When did being a writer begin to inform your sense of identity?
I must have wanted to be a writer when I was 14 because that’s when I started reading Raymond Carver. I know that his author photo is what gave me the idea that writers wore flannel shirts and rumpled corduroy pants and didn’t draw attention to themselves. I’d heard that diners were a good place to pick up dialogue, and the frumpy writer uniform dovetailed with that—the idea was, if I wanted to write, I needed to stay out of sight, eavesdrop, and record. Self-abnegation was central to my idea of what a writer was; maybe a little less so now.

Whose work would you like to steal without attribution or consequences?
Salter’s.

When, if ever, is censorship acceptable?
I used to work with Russian journalists for whom self-censorship was self-preservation. There was a line in the sand, and they knew what would happen if they crossed it. Even if they weren’t shaking their fist in the face of power with every story, they produced good, sometimes subversive, work. Toeing the line was the only way they could keep their magazine open, and being able to publish stories that generated a following among thinking people was more important than going out in a blaze of glory (the government shut them down anyway). The problem is that writers’ and journalists’ psyches don’t hold up well under this system; moral compunction and a strong desire to speak honestly is requisite to those jobs, and the complications of self-censorship seemed to weigh heavily on the journalists I knew. Opposing censorship is a moral absolute, so of course it’s never acceptable. But it’s easy to be absolute when you don’t have to deal with practical considerations.
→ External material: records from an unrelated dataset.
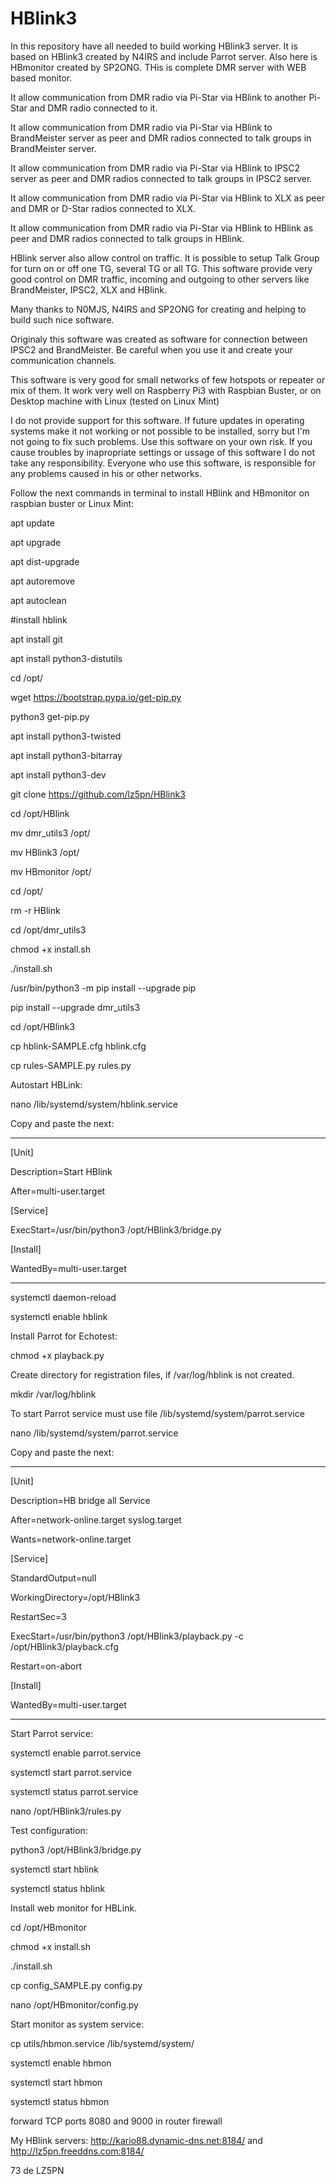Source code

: # HBlink3

In this repository have all needed to build working HBlink3 server. It is based on HBlink3 created by N4IRS and include Parrot server. Also here is HBmonitor created by SP2ONG. THis is complete DMR server with WEB based monitor.

It allow communication from DMR radio via Pi-Star via HBlink to another Pi-Star and DMR radio connected to it.

It allow communication from DMR radio via Pi-Star via HBlink to BrandMeister server as peer and DMR radios connected to talk groups in BrandMeister server.

It allow communication from DMR radio via Pi-Star via HBlink to IPSC2 server as peer and DMR radios connected to talk groups in IPSC2 server.

It allow communication from DMR radio via Pi-Star via HBlink to XLX as peer and DMR or D-Star radios connected to XLX.

It allow communication from DMR radio via Pi-Star via HBlink to HBlink as peer and DMR radios connected to talk groups in HBlink.

HBlink server also allow control on traffic. It is possible to setup Talk Group for turn on or off one TG, several TG or all TG. This software provide very good control on DMR traffic, incoming and outgoing to other servers like BrandMeister, IPSC2, XLX and HBlink.

Many thanks to N0MJS, N4IRS and SP2ONG for creating and helping to build such nice software.

Originaly this software was created as software for connection between IPSC2 and BrandMeister. Be careful when you use it and create your communication channels. 

This software is very good for small networks of few hotspots or repeater or mix of them. It work very well on Raspberry Pi3 with Raspbian Buster, or on Desktop machine with Linux (tested on Linux Mint)

I do not provide support for this software. If future updates in operating systems make it not working or not possible to be installed, sorry but I'm not going to fix such problems. Use this software on your own risk. If you cause troubles by inapropriate settings or ussage of this software I do not take any responsibility. Everyone who use this software, is responsible for any problems caused in his or other networks.

Follow the next commands in terminal to install HBlink and HBmonitor on raspbian buster or Linux Mint:

apt update

apt upgrade

apt dist-upgrade

apt autoremove

apt autoclean

#install hblink

apt install git

apt install python3-distutils

cd /opt/

wget https://bootstrap.pypa.io/get-pip.py

python3 get-pip.py

apt install python3-twisted

apt install python3-bitarray

apt install python3-dev

git clone https://github.com/lz5pn/HBlink3

cd /opt/HBlink

mv dmr_utils3 /opt/

mv HBlink3 /opt/

mv HBmonitor /opt/

cd /opt/

rm -r HBlink

cd /opt/dmr_utils3

chmod +x install.sh

./install.sh

/usr/bin/python3 -m pip install --upgrade pip

pip install --upgrade dmr_utils3

cd /opt/HBlink3

cp hblink-SAMPLE.cfg hblink.cfg

cp rules-SAMPLE.py rules.py

Autostart HBLink:

nano /lib/systemd/system/hblink.service

Copy and paste the next:

------------------------------------------------------------------------------------------------------------------------
[Unit]

Description=Start HBlink

After=multi-user.target

[Service]

ExecStart=/usr/bin/python3 /opt/HBlink3/bridge.py

[Install]

WantedBy=multi-user.target

------------------------------------------------------------------------------------------------------------------------

systemctl daemon-reload

systemctl enable hblink


Install Parrot for Echotest:

chmod +x playback.py


Create directory for registration files, if /var/log/hblink is not created.

mkdir /var/log/hblink

To start Parrot service must use file /lib/systemd/system/parrot.service 

nano /lib/systemd/system/parrot.service

Copy and paste the next:

------------------------------------------------------------------------------------------------------------------------
[Unit]

Description=HB bridge all Service

After=network-online.target syslog.target

Wants=network-online.target

[Service]

StandardOutput=null

WorkingDirectory=/opt/HBlink3

RestartSec=3

ExecStart=/usr/bin/python3 /opt/HBlink3/playback.py -c /opt/HBlink3/playback.cfg

Restart=on-abort

[Install]

WantedBy=multi-user.target

------------------------------------------------------------------------------------------------------------------------

Start Parrot service:

systemctl enable parrot.service

systemctl start parrot.service

systemctl status parrot.service

nano /opt/HBlink3/rules.py

Test configuration:

python3 /opt/HBlink3/bridge.py

systemctl start hblink

systemctl status hblink

Install web monitor for HBLink.

cd /opt/HBmonitor

chmod +x install.sh

./install.sh

cp config_SAMPLE.py config.py

nano /opt/HBmonitor/config.py

Start monitor as system service:

cp utils/hbmon.service /lib/systemd/system/

systemctl enable hbmon

systemctl start hbmon

systemctl status hbmon

forward TCP ports 8080 and 9000 in router firewall


My HBlink servers: http://kario88.dynamic-dns.net:8184/ and http://lz5pn.freeddns.com:8184/


73 de LZ5PN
Have you ever been arrested? Care to discuss?
No.

Obsessions are influences—what are yours?
Maybe airplanes and waves? I do get obsessive about details in my fiction, especially procedural stuff—if I mention that a message is delivered by pneumatic tube, for instance, I can really go down the rabbit hole and read for days about how those things work. I got obsessed with glassmaking when I was writing a story about Chinese glassworkers. But these are obsessions of utility. Maybe because I happily jump from one detail to the next I don’t really have any overarching obsessions? I mean, there’s always sex, so that’s one.
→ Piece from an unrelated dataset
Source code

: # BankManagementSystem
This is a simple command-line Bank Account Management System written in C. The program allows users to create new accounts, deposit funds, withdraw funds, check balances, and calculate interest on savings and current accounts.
What’s the most daring thing you’ve ever put into words?
I don’t know. My book, if picked up by the wrong person at the Chinese embassy, might keep me from getting a visa, but I don’t think anything I’ve written would qualify as daring.
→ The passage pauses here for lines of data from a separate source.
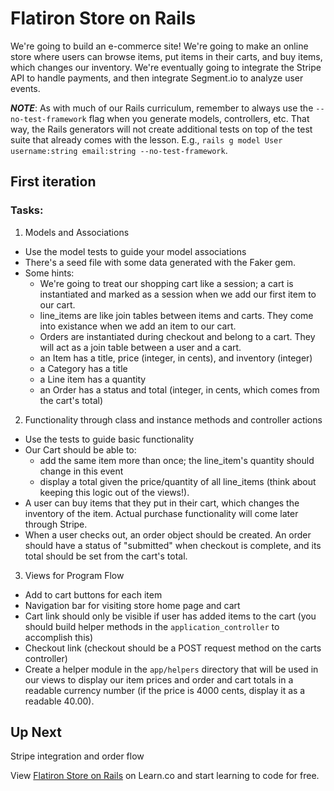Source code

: # Flatiron Store on Rails

We're going to build an e-commerce site! We're going to make an online store where users can browse items, put items in their carts, and buy items, which changes our inventory. We're eventually going to integrate the Stripe API to handle payments, and then integrate Segment.io to analyze user events.

***NOTE***: As with much of our Rails curriculum, remember to always use the `--no-test-framework` flag when you generate models, controllers, etc. That way, the Rails generators will not create additional tests on top of the test suite that already comes with the lesson. E.g., `rails g model User username:string email:string --no-test-framework`.

## First iteration

### Tasks:

1. Models and Associations
* Use the model tests to guide your model associations
* There's a seed file with some data generated with the Faker gem.
* Some hints:
  * We're going to treat our shopping cart like a session; a cart is instantiated and marked as a session when we add our first item to our cart.
  * line_items are like join tables between items and carts. They come into existance when we add an item to our cart.
  * Orders are instantiated during checkout and belong to a cart. They will act as a join table between a user and a cart.
  * an Item has a title, price (integer, in cents), and inventory (integer)
  * a Category has a title
  * a Line item has a quantity
  * an Order has a status and total (integer, in cents, which comes from the cart's total)

2. Functionality through class and instance methods and controller actions
  * Use the tests to guide basic functionality
  * Our Cart should be able to:
    * add the same item more than once; the line_item's quantity should change in this event
    * display a total given the price/quantity of all line_items (think about keeping this logic out of the views!).
  * A user can buy items that they put in their cart, which changes the inventory of the item. Actual purchase functionality will come later through Stripe.
  * When a user checks out, an order object should be created. An order should have a status of "submitted" when checkout is complete, and its total should be set from the cart's total.

3. Views for Program Flow
  * Add to cart buttons for each item
  * Navigation bar for visiting store home page and cart
  * Cart link should only be visible if user has added items to the cart (you should build helper methods in the `application_controller` to accomplish this)
  * Checkout link (checkout should be a POST request method on the carts controller)
  * Create a helper module in the `app/helpers` directory that will be used in our views to display our item prices and order and cart totals in a readable currency number (if the price is 4000 cents, display it as a readable 40.00).

## Up Next

Stripe integration and order flow

<p data-visibility='hidden'>View <a href='https://learn.co/lessons/rails-flatiron-store' title='Flatiron Store on Rails'>Flatiron Store on Rails</a> on Learn.co and start learning to code for free.</p>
What is the responsibility of the writer?
To be honest in his or her depiction of the world.

While the notion of the public intellectual has fallen out of fashion, do you believe writers have a collective purpose?
Sure. Writers tend to be good barometers of their culture and time. We need writers to record and interpret, to keep discourse alive, to put to bed moronic, irrational arguments, to introduce different, sometimes equally moronic and irrational arguments of their own, sometimes brilliant and cutting rational arguments, to support the absurd, to create contradiction, expose and conceal, to insist on reason and to insist on mysticism, tell it straight, tell it slant—just tell all of it. Anything that can be done on the page, probably should be. It doesn’t matter whether or not we, as readers, like it or agree with it. The collective quality of writers at any given time could be judged by the volume of discussion generated by their work, even if those discussions take place primarily within a reader’s head.

What book would you send to the leader of a government that imprisons writers?
Is the implication that if he reads the right book, he might soften his position? I don’t think it’s possible. A person who imprisons writers is incapable of the empathy required to read in a way that does anything other than reinforce his own opinions.

Where is the line between observation and surveillance?
I think I need a lawyer. Isn’t the answer usually “intent?” I’m not sure any of us would care what our neighbors know about us so long as we could be assured beyond a shadow of a doubt that they’re not judging us and have no intention of using what they know for malicious ends. But when we can’t trust the observer not to use our own behaviors against us, observation becomes surveillance.